When Shared Parental Leave came into force in 2015, even the more experienced Employment Lawyers and HR experts rolled their eyes, scratched their heads and looked a little perplexed.
It’s still pretty complicated stuff.
And it really shouldn’t be. Not only is it complicated to administer, but the take up is only about 1% of those eligible.
So now we are faced with a proposal for new Paternity Leave legislation.
Here at PitStop HQ we are hoping for some less complicated regulations, that make it easy to understand for employees and for businesses alike.
Essentially, eligible employees who are having a baby, adopting a child or having a baby through a surrogacy arrangement can have one or two weeks’ consecutive leave after the birth (or adoption) of the child.
The current rate at which the employer must pay Statutory Paternity Pay is £148.68 a week or 90% of the average weekly earnings (so, in line with Maternity Pay).

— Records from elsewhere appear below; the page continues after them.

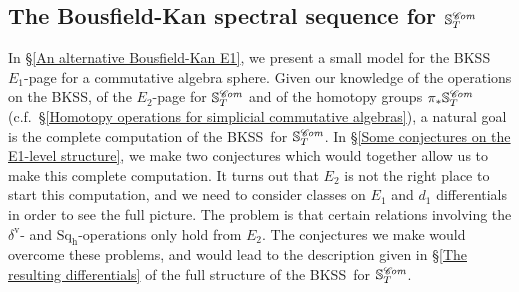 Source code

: \documentclass[11pt]{amsart} \renewcommand{\baselinestretch}{1.2}
\theoremstyle{plain}
\numberwithin{equation}{section} %
\theoremstyle{plain}
\numberwithin{equation}{chapter} %
\newcommand{\scrC}{\mathscr{C}}
\newcommand{\calw}{\mathcal{W}}
\newcommand{\calMhv}{\mathcal{M}_\mathrm{hv}}
\newcommand{\HA}[1]{H#1}
\newcommand{\quadgrad}[1]{\mathrm{q}_{#1}}
\newcommand{\algs}{{\scrC\!\textit{\normalfont\textit{om}}}}
\newcommand{\E}[5]{[E^{#1}_{#2}#3]^{#4}_{#5}}
\newcommand{\uver}{^\mathrm{v}}
\newcommand{\dhor}{_\mathrm{h}}
\newcommand{\Sqh}{\mathrm{Sq}\dhor}
\newcommand{\deltav}{\delta\uver}
\newcommand{\dual}{\mathbf{D}}
\newcommand{\BKSS}{BKSS}
\newcommand{\SubsectionOrSection}[1]{\subsection{#1}}
\begin{document}
\begin{Introduction}
\SubsectionOrSection{The Bousfield-Kan spectral sequence for $\mathbb{S}^{\algs}_T$}
In \S\ref{An alternative Bousfield-Kan E1}, we present a small model for the \BKSS\ $E_1$-page for a commutative algebra sphere. 
Given our knowledge of the operations on the \BKSS, of the $E_2$-page for $\mathbb{S}^{\algs}_T$ and of the homotopy groups $\pi_*\mathbb{S}^{\algs}_T$ (c.f.\ \S\ref{Homotopy operations for simplicial commutative algebras}), a natural goal is the complete computation of the \BKSS\ for $\mathbb{S}^{\algs}_T$. In \S\ref{Some conjectures on the E1-level structure}, we make two conjectures which would together allow us to make this complete computation. It turns out that $E_2$ is not the right place to start this computation, and we need to consider classes on $E_1$ and $d_1$ differentials in order to see the full picture. The problem is that certain relations involving the $\deltav$- and $\Sqh$-operations only hold from $E_2$. The conjectures we make would overcome these problems, and would lead to the description given in \S\ref{The resulting differentials} of the full structure of the \BKSS\ for $\mathbb{S}^{\algs}_T$.



%
%
%




\end{Introduction}
\end{document}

Essentially this is Theresa May’s last ditch attempt at leaving a legacy (that isn’t Brexit related). She’s attempting to tackle the gender pay gap with increased paternity leave.
The outline proposal is that the first four weeks of paternity leave would be paid at 90% of the employee’s normal salary. After that there would be 8 weeks of unpaid paternity leave.
The reality is that when leave is unpaid, take up is really low. (We know this because of the low uptake of unpaid Shared Parental Leave and unpaid Parental Leave).
The reality is that most households make their leave and childcare arrangements around decisions of affordability. Most people will save up annual leave and use that instead or as well as Paternity and Parental Leave.
Only time will tell whether additional Paternity Leave will have a positive impact on the gender pay gap.